→ **WHAT NEEDS TO BE DONE**
Show all lines below holding the string "includegraphics".

((

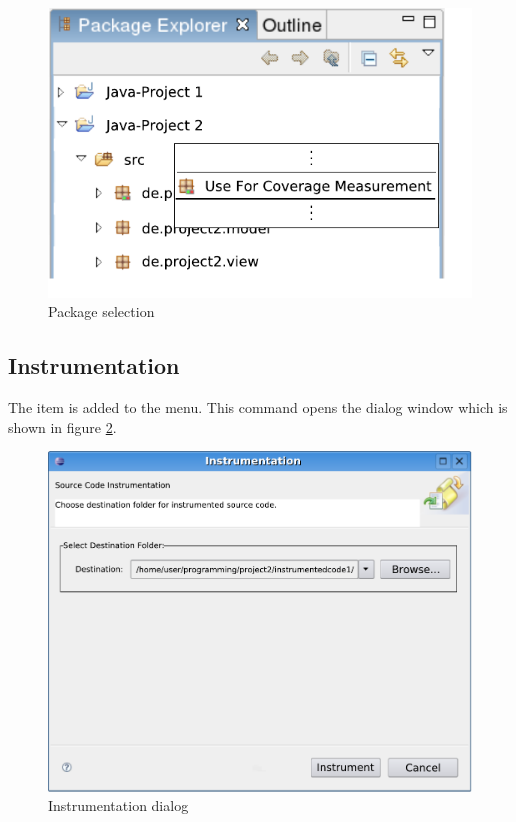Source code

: \begin{figure}[hbtp]
 \centering
 \includegraphics[]{images/Package_Explorer/Package_Explorer}
 \caption{Package selection}
 \label{ui_fg:Package selection}
\end{figure}
\par
\subsection{Instrumentation} \label{ui:Instrumentation}
The  item is added to the  menu. This command opens the dialog window which is shown in figure \ref{ui_fg:Instrumentation dialog}.
\begin{figure}[hbtp]
 \centering
 \includegraphics[width=\textwidth]{images/Instrumentation_Dialog/Instrumentation_Dialog}
 \caption{Instrumentation dialog}
 \label{ui_fg:Instrumentation dialog}
\end{figure}

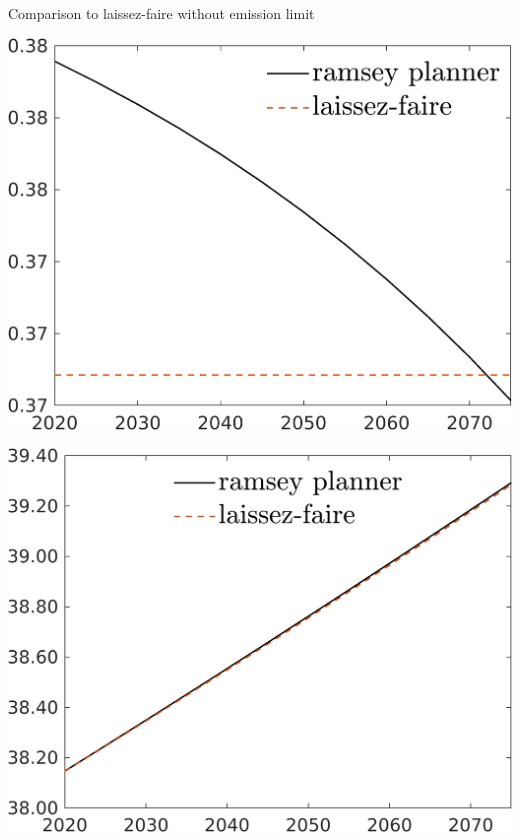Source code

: \documentclass[11pt,aspectratio=169]{beamer}
\begin{document}
\begin{frame}{Comparison to laissez-faire without emission limit}
\begin{minipage}[]{0.32\textwidth}
	\includegraphics[width=1\textwidth]{../codding_model/own_basedOnFried/optimalPol_elastS_DisuSci/figures/all_1705/hh_LFCompOPT_NOT_NoTaus_spillover0_noskill1_sep1_BN0_ineq0_red0_xgrowth0_etaa0.79_lgd1.png}
\end{minipage}
\begin{minipage}[]{0.32\textwidth}
	\includegraphics[width=1\textwidth]{../codding_model/own_basedOnFried/optimalPol_elastS_DisuSci/figures/all_1705/A_LFCompOPT_NOT_NoTaus_spillover0_noskill1_sep1_BN0_ineq0_red0_xgrowth0_etaa0.79_lgd1.png}

\end{minipage}
\end{frame}
\end{document}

))

→ **WRITTEN SOLUTION**
 \includegraphics[]{images/Package_Explorer/Package_Explorer}
 \includegraphics[width=\textwidth]{images/Instrumentation_Dialog/Instrumentation_Dialog}
	\includegraphics[width=1\textwidth]{../codding_model/own_basedOnFried/optimalPol_elastS_DisuSci/figures/all_1705/hh_LFCompOPT_NOT_NoTaus_spillover0_noskill1_sep1_BN0_ineq0_red0_xgrowth0_etaa0.79_lgd1.png}
	\includegraphics[width=1\textwidth]{../codding_model/own_basedOnFried/optimalPol_elastS_DisuSci/figures/all_1705/A_LFCompOPT_NOT_NoTaus_spillover0_noskill1_sep1_BN0_ineq0_red0_xgrowth0_etaa0.79_lgd1.png}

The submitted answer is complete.